- Exercise -
Your answer should be the lines below from the one holding "They also include" through the one holding "OpenML is designed", copied exactly and with nothing else.

- Entries shown -
== Segment start ==
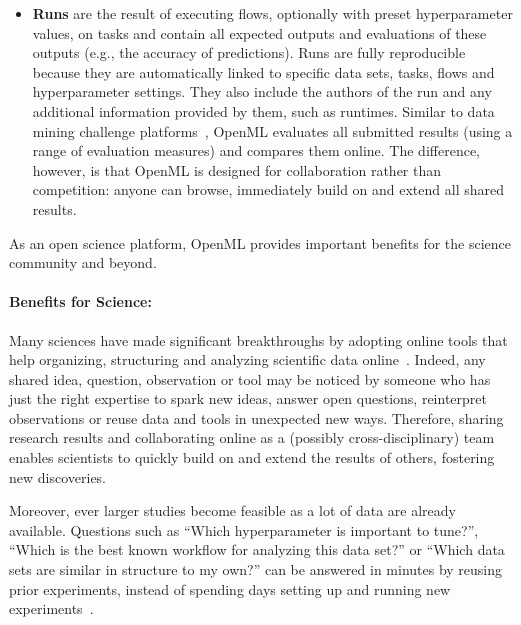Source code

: \begin{itemize}
\item \textbf{Runs} are the result of executing flows, optionally with preset
hyperparameter values, on tasks and contain all expected outputs and evaluations
of these outputs (e.g., the accuracy of predictions).
Runs are fully reproducible because they are automatically linked to specific 
data sets, tasks, flows and hyperparameter settings.
They also include the authors of the run and any additional information provided 
by them, such as runtimes. 
Similar to data mining challenge platforms~\citep[e.g., Kaggle;][]{Carpenter:2011p34283}, OpenML evaluates all submitted results (using a range of evaluation measures) and
compares them online. The difference, however, is that
OpenML is designed for collaboration rather than competition: anyone can browse,
immediately build on and extend all shared results.
\end{itemize}

\noindent As an open science platform, OpenML provides important benefits for the science community and beyond.

\paragraph{Benefits for Science:}
Many sciences have made significant breakthroughs by adopting online tools that
help organizing, structuring and analyzing scientific data online~\citep{nielsen2012reinventing}.
Indeed, any shared idea, question, observation
or tool may be noticed by someone who has just the right expertise to
spark new ideas, answer open questions, reinterpret observations or reuse data
and tools in unexpected new ways. Therefore, sharing research results and 
collaborating online as a (possibly cross-disciplinary) team enables scientists
to quickly build on and extend the results of others, fostering new discoveries. 

Moreover, ever larger studies
become feasible as a lot of data are already available. %
Questions such as ``Which hyperparameter is important to tune?'', ``Which
is the best known workflow for analyzing this data set?'' or ``Which data sets are
similar in structure to my own?'' can be answered in minutes by
reusing prior experiments, instead of spending days setting up and running new
experiments~\citep{Vanschoren12}.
== Segment end ==
- Finished exercise -
They also include the authors of the run and any additional information provided 
by them, such as runtimes. 
Similar to data mining challenge platforms~\citep[e.g., Kaggle;][]{Carpenter:2011p34283}, OpenML evaluates all submitted results (using a range of evaluation measures) and
compares them online. The difference, however, is that
OpenML is designed for collaboration rather than competition: anyone can browse,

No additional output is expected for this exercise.